Date: Wed, 26 Mar 2008 13:50:49 -0400
Reply-To: Chang Chung <chang_y_chung@HOTMAIL.COM>
Sender: "SAS(r) Discussion" <SAS-L@LISTSERV.UGA.EDU>
From: Chang Chung <chang_y_chung@HOTMAIL.COM>
Subject: Re: PROC LOGISTIC MODEL--Standardize vars?
Given the background, i can tell you right away what would be the most
significant predictor of all. It would be whether or not the doctor was
fraudulent on his/her last claim.
Standardization can help and in no time hurt model estimation. But i don't
think it is one of your biggest problems given the background. you have data
that are not independent observations because a same doctor can submit
multiple claims over time.
i don't think it matters much in estimation that you have 1% fraud rate. (it
does in our lives--that is way too high!) and don't think over-sampling
would do any good in building a predictive model. I don't know how you would
weigh down anything after being done estimating a model, either.

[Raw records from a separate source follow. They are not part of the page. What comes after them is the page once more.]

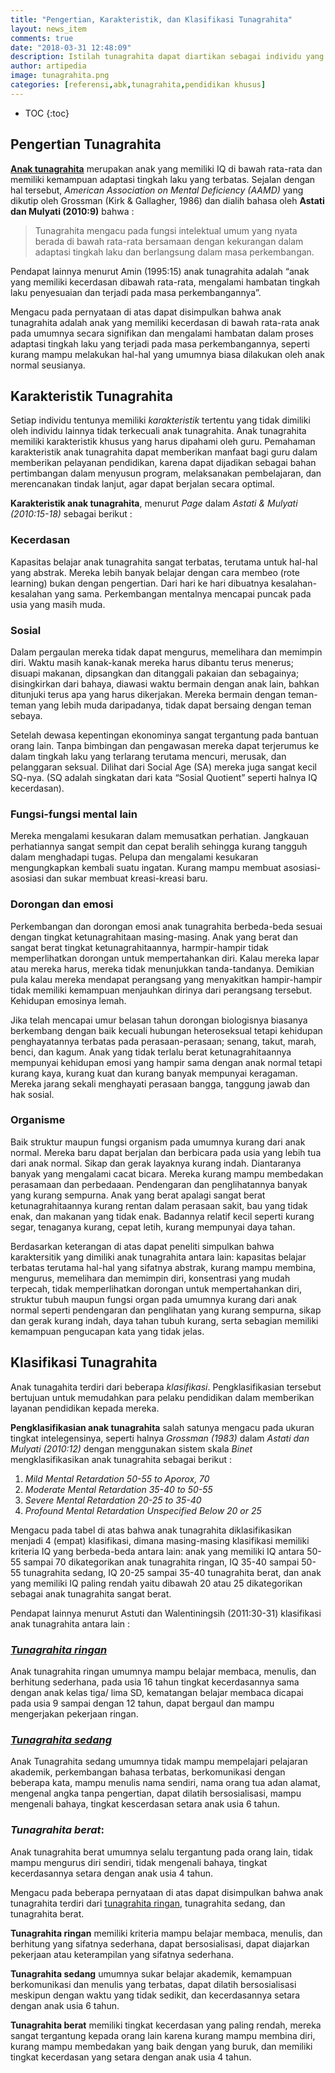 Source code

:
 ```yaml
---
title: "Pengertian, Karakteristik, dan Klasifikasi Tunagrahita"
layout: news_item
comments: true
date: "2018-03-31 12:48:09"
description: Istilah tunagrahita dapat diartikan sebagai individu yang memiliki IQ di bawah rata-rata normal sehingga memiliki kemampuan adaptasi tingkah laku yang terbatas.
author: artipedia
image: tunagrahita.png
categories: [referensi,abk,tunagrahita,pendidikan khusus]
---
```


* TOC
{:toc}
## Pengertian Tunagrahita
**[Anak tunagrahita](/wiki/tunagrahita.html "Anak tunagrahita")** merupakan anak yang memiliki IQ di bawah rata-rata dan memiliki kemampuan adaptasi tingkah laku yang terbatas. Sejalan dengan hal tersebut, *American Association on Mental Deficiency (AAMD)* yang dikutip oleh Grossman (Kirk & Gallagher, 1986) dan dialih bahasa oleh **Astati dan Mulyati (2010:9)** bahwa :

> Tunagrahita mengacu pada fungsi intelektual umum yang nyata berada di bawah rata-rata bersamaan dengan kekurangan dalam adaptasi tingkah laku dan berlangsung dalam masa perkembangan. 

Pendapat lainnya menurut Amin (1995:15) anak tunagrahita adalah “anak yang memiliki kecerdasan dibawah rata-rata, mengalami hambatan tingkah laku penyesuaian dan terjadi pada masa perkembangannya”. 

Mengacu pada pernyataan di atas dapat disimpulkan bahwa anak tunagrahita adalah anak yang memiliki kecerdasan di bawah rata-rata anak  pada umumnya secara signifikan dan mengalami hambatan dalam proses adaptasi tingkah laku yang terjadi pada masa perkembangannya, seperti kurang mampu melakukan hal-hal yang umumnya biasa dilakukan oleh anak normal seusianya.

## Karakteristik Tunagrahita
Setiap individu tentunya memiliki *karakteristik* tertentu yang tidak dimiliki oleh individu lainnya tidak terkecuali anak tunagrahita. Anak tunagrahita memiliki karakteristik khusus yang harus dipahami oleh guru. Pemahaman karakteristik anak tunagrahita dapat memberikan manfaat bagi guru dalam memberikan pelayanan pendidikan, karena dapat dijadikan sebagai bahan pertimbangan dalam menyusun program, melaksanakan pembelajaran, dan merencanakan tindak lanjut, agar dapat berjalan secara optimal. 

**Karakteristik anak tunagrahita**, menurut *Page* dalam *Astati & Mulyati (2010:15-18)* sebagai berikut :
### Kecerdasan

Kapasitas belajar anak tunagrahita sangat terbatas, terutama untuk hal-hal yang  abstrak. Mereka lebih banyak belajar dengan cara membeo (rote learning) bukan dengan pengertian. Dari hari ke hari dibuatnya kesalahan-kesalahan yang sama. Perkembangan mentalnya mencapai puncak pada usia yang masih muda.

### Sosial

Dalam pergaulan mereka tidak dapat mengurus, memelihara dan memimpin diri. Waktu masih kanak-kanak mereka harus dibantu terus menerus; disuapi makanan, dipsangkan dan ditanggali pakaian dan sebagainya; disingkirkan dari bahaya, diawasi waktu bermain dengan anak lain, bahkan ditunjuki terus apa yang harus dikerjakan. Mereka bermain dengan teman-teman yang lebih muda daripadanya, tidak dapat bersaing dengan teman sebaya. 

Setelah dewasa kepentingan ekonominya sangat tergantung pada bantuan orang lain. Tanpa bimbingan dan pengawasan mereka dapat terjerumus ke dalam tingkah laku yang terlarang  terutama mencuri, merusak, dan pelanggaran seksual. Dilihat dari Social Age (SA) mereka juga sangat kecil SQ-nya. (SQ adalah singkatan dari kata “Sosial Quotient” seperti halnya IQ kecerdasan).

### Fungsi-fungsi mental lain

Mereka mengalami kesukaran dalam memusatkan perhatian. Jangkauan perhatiannya sangat sempit dan cepat beralih sehingga kurang tangguh dalam menghadapi tugas. Pelupa dan mengalami kesukaran mengungkapkan kembali suatu ingatan. Kurang mampu membuat asosiasi-asosiasi dan sukar membuat kreasi-kreasi baru. 

### Dorongan dan emosi

Perkembangan dan dorongan emosi anak tunagrahita berbeda-beda sesuai dengan tingkat ketunagrahitaan masing-masing. Anak yang berat dan sangat berat tingkat ketunagrahitaannya, harmpir-hampir tidak memperlihatkan dorongan untuk mempertahankan diri. Kalau mereka lapar atau mereka harus, mereka tidak menunjukkan tanda-tandanya. Demikian pula kalau mereka mendapat perangsang yang menyakitkan hampir-hampir tidak memiliki kemampuan menjauhkan dirinya dari perangsang tersebut. Kehidupan emosinya lemah. 

Jika telah mencapai umur belasan tahun dorongan biologisnya biasanya berkembang dengan baik kecuali hubungan heteroseksual tetapi kehidupan penghayatannya terbatas pada perasaan-perasaan; senang, takut, marah, benci, dan kagum. Anak yang tidak terlalu berat ketunagrahitaannya mempunyai kehidupan emosi yang hampir sama dengan anak normal tetapi kurang kaya, kurang kuat dan kurang banyak mempunyai keragaman. Mereka jarang sekali menghayati perasaan bangga, tanggung jawab dan hak sosial.

### Organisme 

Baik struktur maupun fungsi organism pada umumnya kurang dari anak normal. Mereka baru dapat berjalan dan berbicara pada usia yang lebih tua dari anak normal. Sikap dan gerak layaknya kurang indah. Diantaranya banyak yang mengalami cacat bicara. Mereka kurang mampu membedakan perasamaan dan perbedaaan. Pendengaran dan penglihatannya banyak yang kurang sempurna. Anak yang berat apalagi sangat berat ketunagrahitaannya kurang rentan dalam perasaan sakit, bau yang tidak enak, dan makanan yang tidak enak. Badannya relatif kecil seperti kurang segar,  tenaganya kurang, cepat letih, kurang mempunyai daya tahan.

Berdasarkan keterangan di atas dapat peneliti simpulkan bahwa karaktersitik yang dimiliki anak tunagrahita antara lain: kapasitas belajar terbatas terutama hal-hal yang sifatnya abstrak, kurang mampu membina,  mengurus, memelihara dan memimpin diri, konsentrasi yang mudah terpecah, tidak memperlihatkan dorongan untuk mempertahankan diri, struktur tubuh maupun fungsi organ pada umumnya kurang dari anak normal seperti pendengaran dan penglihatan yang kurang sempurna, sikap dan gerak kurang indah, daya tahan tubuh kurang, serta sebagian memiliki kemampuan pengucapan kata yang tidak jelas. 

## Klasifikasi Tunagrahita
Anak tunagahita terdiri dari beberapa *klasifikasi*. Pengklasifikasian tersebut bertujuan untuk memudahkan para pelaku pendidikan dalam memberikan layanan pendidikan kepada mereka. 

**Pengklasifikasian anak tunagrahita** salah satunya mengacu pada ukuran tingkat intelegensinya, seperti halnya *Grossman (1983)* dalam *Astati dan Mulyati (2010:12)* dengan menggunakan sistem skala *Binet* mengklasifikasikan anak tunagrahita sebagai berikut :

1. *Mild Mental Retardation 	50-55 to Aporox, 70*
2. *Moderate Mental Retardation	35-40 to 50-55*
3. *Severe Mental Retardation	20-25 to 35-40*
4. *Profound Mental Retardation Unspecified 	Below 20 or 25*

Mengacu pada tabel di atas bahwa anak tunagrahita diklasifikasikan menjadi 4 (empat) klasifikasi, dimana masing-masing klasifikasi memiliki kriteria IQ yang berbeda-beda antara lain: anak yang memiliki IQ antara 50-55 sampai 70 dikategorikan anak tunagrahita ringan, IQ 35-40 sampai 50-55 tunagrahita sedang, IQ 20-25 sampai 35-40 tunagrahita berat, dan anak yang memiliki IQ paling rendah yaitu dibawah 20 atau 25 dikategorikan sebagai anak tunagrahita sangat berat.

Pendapat lainnya menurut Astuti dan Walentiningsih (2011:30-31) klasifikasi anak tunagrahita antara lain : 
### *[Tunagrahita ringan](https://artipedia.site/wiki/anak-tunagrahita-ringan.html "Tunagrahita Ringan")*
Anak tunagrahita ringan umumnya mampu belajar membaca, menulis, dan berhitung sederhana, pada usia 16 tahun tingkat kecerdasannya sama dengan anak kelas  tiga/ lima SD, kematangan belajar membaca dicapai pada usia 9 sampai dengan 12 tahun, dapat bergaul dan mampu mengerjakan pekerjaan ringan.
### *[Tunagrahita sedang](https://artipedia.site/wiki/pengertian-tunagrahita-sedang.html "Tunagrahita Sedang")*
Anak Tunagrahita sedang umumnya tidak mampu mempelajari pelajaran akademik, perkembangan bahasa terbatas, berkomunikasi dengan beberapa kata, mampu menulis nama sendiri, nama orang tua adan alamat, mengenal angka tanpa pengertian, dapat dilatih bersosialisasi, mampu mengenali bahaya, tingkat kescerdasan setara anak usia 6 tahun.
### *Tunagrahita berat*: 
Anak tunagrahita berat umumnya selalu tergantung pada orang lain, tidak mampu mengurus diri sendiri, tidak mengenali bahaya, tingkat kecerdasannya setara dengan anak usia 4 tahun.

Mengacu pada beberapa pernyataan di atas dapat disimpulkan bahwa anak tunagrahita terdiri dari [tunagrahita ringan](/wiki/anak-tunagrahita-ringan.html "Anak Tunagrahita Ringan"), tunagrahita sedang, dan tunagrahita berat. 

**Tunagrahita ringan** memiliki kriteria mampu belajar membaca, menulis, dan berhitung yang sifatnya sederhana, dapat bersosialisasi, dapat diajarkan pekerjaan atau keterampilan yang sifatnya sederhana. 

**Tunagrahita sedang** umumnya sukar belajar akademik,  kemampuan berkomunikasi dan menulis yang terbatas, dapat dilatih bersosialisasi meskipun dengan waktu yang tidak sedikit, dan kecerdasannya setara dengan anak usia 6 tahun. 

**Tunagrahita berat** memiliki tingkat kecerdasan yang paling rendah, mereka sangat tergantung kepada orang lain karena kurang mampu membina diri, kurang mampu membedakan yang baik dengan yang buruk, dan memiliki tingkat kecerdasan yang setara dengan anak usia 4 tahun.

if you put aside some data for validation or evaluation or the model, then
do it with a random sample. putting aside a year's worth of data is
definitely not a good idea.
in evaluating the model, the associated cost has to be considered. You can
have a model that catches most frauds, but also falsely accuses many
innocent doctors and incurs a lot of cost of investigation.